Dengan mobil bak terbuka kami diantar menuju hulu Sungai Comal di Kecamatan Randudongkal, Kabupaten Pemalang kurang lebih lima menit dari basecamp. Perahu karet diturunkan, dayung kami pegang dan segera naik ke atas perahu.
Aturan umum dalam arung jeram adalah dilarang membawa barang-barang berharga yang rawan basah: tas, dompet, uang, sepatu, kamera, ijazah, akte kelahiran, sertifikat tanah, dan lain-lain. Handphone boleh dibawa asal ditempatkan di wadah plastik anti air.
Baru beberapa meter perahu kami melaju, guide kami Mas Anton meminggirkan perahu kami.

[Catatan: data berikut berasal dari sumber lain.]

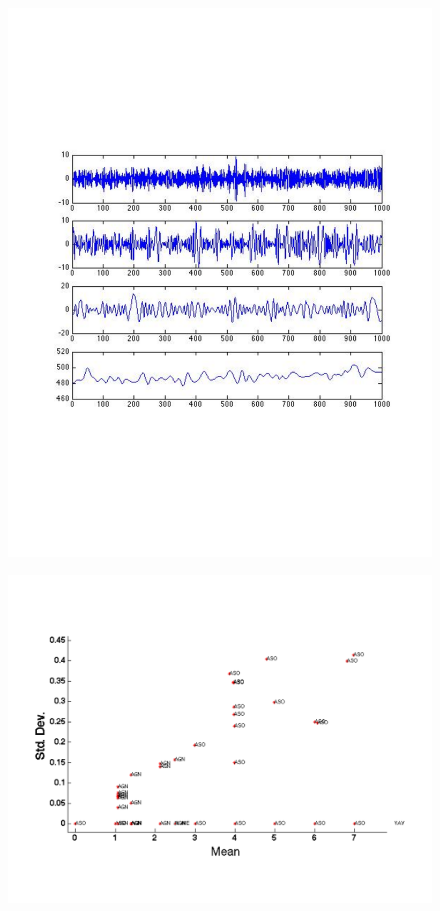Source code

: \begin{figure}[t!] %
\centering
\includegraphics[width=0.75\columnwidth]{figs/KETI413_co2_6h_3IMFs}
\caption{}
\label{fig:co2_3IMFs}
\end{figure}


\begin{figure}[t!] %
\centering
\includegraphics[width=1.0\columnwidth]{figs/ASOvsAGN}
\caption{}
\label{fig:asovsagn}
\end{figure}


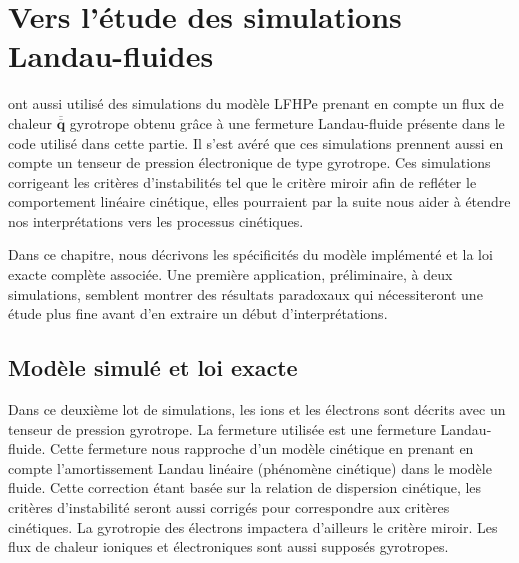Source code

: \chapter{Vers l'étude des simulations Landau-fluides}
\renewcommand\partie{\Partie\ Chapitre \thechapter}
\label{ch-34}

\bigskip
\minitoc  

\cite{ferrand_fluid_2021} ont aussi utilisé des simulations du modèle \acs{LFHPe} prenant en compte un flux de chaleur $\overline{\overline{\boldsymbol{q}}}$ gyrotrope obtenu grâce à une fermeture Landau-fluide présente dans le code utilisé dans cette partie. Il s'est avéré que ces simulations prennent aussi en compte un tenseur de pression électronique de type gyrotrope.
Ces simulations corrigeant les critères d'instabilités tel que le critère miroir afin de refléter le comportement linéaire cinétique, elles pourraient par la suite nous aider à étendre nos interprétations vers les processus cinétiques. 

Dans ce chapitre, nous décrivons les spécificités du modèle implémenté et la loi exacte complète associée. Une première application, préliminaire, à deux simulations, semblent montrer des résultats paradoxaux qui nécessiteront une étude plus fine avant d'en extraire un début d'interprétations. 


\section{Modèle simulé et loi exacte}
\label{sec-341}

Dans ce deuxième lot de simulations, les ions et les électrons sont décrits avec un tenseur de pression gyrotrope. La fermeture utilisée est une fermeture Landau-fluide. Cette fermeture nous rapproche d'un modèle cinétique en prenant en compte l'amortissement Landau linéaire (phénomène cinétique) dans le modèle fluide. Cette correction étant basée sur la relation de dispersion cinétique, les critères d'instabilité seront aussi corrigés pour correspondre aux critères cinétiques. La gyrotropie des électrons impactera d'ailleurs le critère miroir. Les flux de chaleur ioniques et électroniques sont aussi supposés gyrotropes.

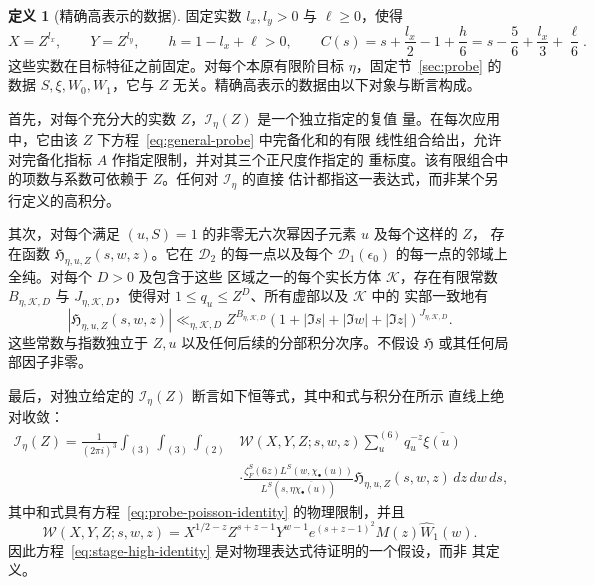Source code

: \documentclass[11pt,a4paper]{article}
\numberwithin{equation}{section}
\numberwithin{figure}{section}
\theoremstyle{definition}
\newtheorem{definition}[theorem]{定义}
\theoremstyle{remark}
\begin{document}
\begin{definition}[精确高表示的数据]
\label{def:stage-high-data}
固定实数 $l_x,l_y>0$ 与 $\ell\ge0$，使得
\begin{equation}
 X=Z^{l_x},\qquad Y=Z^{l_y},\qquad h=1-l_x+\ell>0,
 \qquad
 C(s)=s+\frac{l_x}{2}-1+\frac h6
     =s-\frac56+\frac{l_x}{3}+\frac\ell6.
 \label{eq:stage-mellin-exponent}
\end{equation}
这些实数在目标特征之前固定。对每个本原有限阶目标 $\eta$，固定节~\ref{sec:probe} 的
数据 $S,\xi,W_0,W_1$，它与 $Z$ 无关。精确高表示的数据由以下对象与断言构成。

首先，对每个充分大的实数 $Z$，$\mathscr I_\eta(Z)$ 是一个独立指定的复值
量。在每次应用中，它由该 $Z$ 下方程~\eqref{eq:general-probe} 中完备化和的有限
线性组合给出，允许对完备化指标 $A$ 作指定限制，并对其三个正尺度作指定的
重标度。该有限组合中的项数与系数可依赖于 $Z$。任何对 $\mathscr I_\eta$ 的直接
估计都指这一表达式，而非某个另行定义的高积分。

其次，对每个满足 $(u,S)=1$ 的非零无六次幂因子元素 $u$ 及每个这样的 $Z$，
存在函数 $\mathfrak H_{\eta,u,Z}(s,w,z)$。它在 $\mathcal D_2$ 的每一点以及每个
$\mathcal D_1(\epsilon_0)$ 的每一点的邻域上全纯。对每个 $D>0$ 及包含于这些
区域之一的每个实长方体 $\mathcal K$，存在有限常数 $B_{\eta,\mathcal K,D}$ 与
$J_{\eta,\mathcal K,D}$，使得对 $1\le q_u\le Z^D$、所有虚部以及 $\mathcal K$ 中的
实部一致地有
\begin{equation}
 |\mathfrak H_{\eta,u,Z}(s,w,z)|
 \ll_{\eta,\mathcal K,D}
 Z^{B_{\eta,\mathcal K,D}}
 (1+|\Im s|+|\Im w|+|\Im z|)^{J_{\eta,\mathcal K,D}}.
 \label{eq:stage-all-height-majorant}
\end{equation}
这些常数与指数独立于 $Z,u$ 以及任何后续的分部积分次序。不假设 $\mathfrak H$
或其任何局部因子非零。

最后，对独立给定的 $\mathscr I_\eta(Z)$ 断言如下恒等式，其中和式与积分在所示
直线上绝对收敛：
\begin{equation}
\begin{split}
 \mathscr I_\eta(Z)=\frac1{(2\pi i)^3}
 \int_{(3)}\int_{(3)}\int_{(2)}
 &\mathcal W(X,Y,Z;s,w,z)
 \sum_u^{(6)}q_u^{-z}\overline{\xi(u)}\\
 &\cdot
 \frac{\zeta_F^S(6z)L^S(w,\chi_\bullet(u))}
      {L^S(s,\eta\overline{\chi_\bullet(u)})}
 \mathfrak H_{\eta,u,Z}(s,w,z)\,dz\,dw\,ds,
\end{split}
\label{eq:stage-high-identity}
\end{equation}
其中和式具有方程~\eqref{eq:probe-poisson-identity} 的物理限制，并且
\[
 \mathcal W(X,Y,Z;s,w,z)
 =X^{1/2-z}Z^{s+z-1}Y^{w-1}
       e^{(s+z-1)^2}M(z)\widehat W_1(w).
\]
因此方程~\eqref{eq:stage-high-identity} 是对物理表达式待证明的一个假设，而非
其定义。
\end{definition}
\end{document}

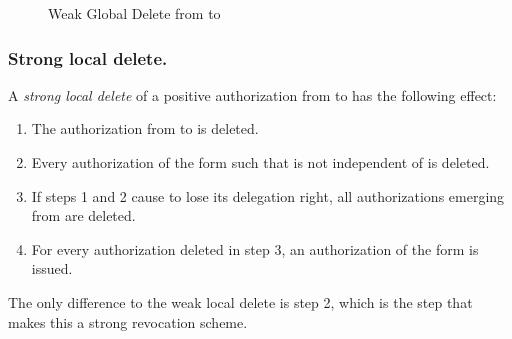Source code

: \documentclass[runningheads]{llncs}
\begin{document}
\vspace{-3mm}
\begin{figure}[H]
\center
{}
\caption{Weak Global Delete from  to }
\end{figure}
\vspace{-7mm}

\subsubsection{Strong local delete.}
A \emph{strong local delete} of a positive authorization from  to  has the following effect:
\vspace{-1mm}
\begin{enumerate}
 \item The authorization from  to  is deleted.
 \item Every authorization of the form  such that  is not independent of  is deleted.
 \item If steps 1 and 2 cause  to lose its delegation right, all authorizations emerging from  are deleted.
 \item For every authorization  deleted in step 3, an authorization of the form  is issued.
\end{enumerate}
\vspace{-1mm}
The only difference to the weak local delete is step 2, which is the step that makes this a strong revocation scheme.
\end{document}

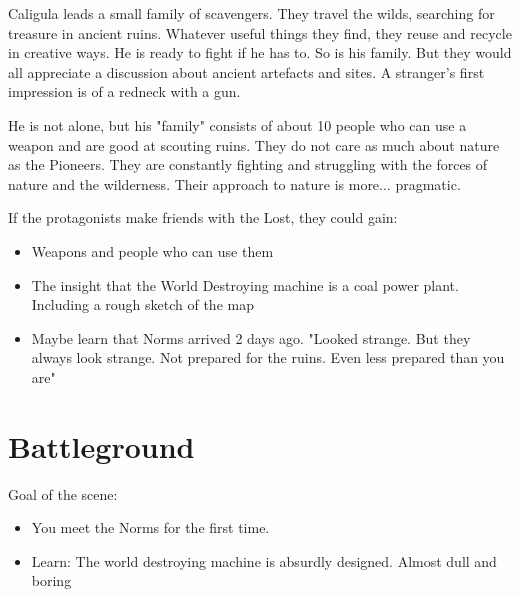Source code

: \begin{npcBox}[title=Caligula]
    \begin{consequences}
    \item {}
    \item {}
    \item {}
    \end{consequences}

    \begin{npcDescription}
    Caligula leads a small family of scavengers. They travel the wilds, searching for treasure in ancient ruins. Whatever useful things they find, they reuse and recycle in creative ways.
    He is ready to fight if he has to. So is his family. But they would all appreciate a discussion about ancient artefacts and sites. A stranger's first impression is of a redneck with a gun.
    \end{npcDescription}

    \end{npcBox}

He is not alone, but his "family" consists of about 10 people who can use a weapon and are good at scouting ruins. They do not care as much about nature as the Pioneers. They are constantly fighting and struggling with the forces of nature and the wilderness. Their approach to nature is more... pragmatic.

If the protagonists make friends with the Lost, they could gain:

\begin{itemize}
    \item Weapons and people who can use them
    \item The insight that the World Destroying machine is a coal power plant. Including a rough sketch of the map
    \item Maybe learn that Norms arrived 2 days ago. "Looked strange. But they always look strange. Not prepared for the ruins. Even less prepared than you are"
\end{itemize}

\section{Battleground}

Goal of the scene:

\begin{itemize}
\item You meet the Norms for the first time.
\item Learn: The world destroying machine is absurdly designed. Almost dull and boring
\end{itemize}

"Kok minggir mas?" tanya Pak Kas.
"Pak Bu, kita briefing dulu sebentar".
Mas Anton memberi petunjuk cara memegang dayung yang benar, cara duduk yang benar, dan memberikan beberapa aba-aba seperti "kanan, kiri, depan, belakang, dan boom".
"Paham Bapak Ibu?
"Paham," jawab kami serempak.
Sebelum berjalan, kami berdoa terlebih dahulu. Tentu doa agar kami diberi keselamatan selama melakukan arung jeram. Bukan doa minta rejeki atau jodoh. Tapi boleh juga diselipi doa-doa seperti itu. Siapa tahu tiba-tiba ada yang ngasih duit atau tiba-tiba ada yang menyatakan cinta pada saat perahumu hampir terbalik.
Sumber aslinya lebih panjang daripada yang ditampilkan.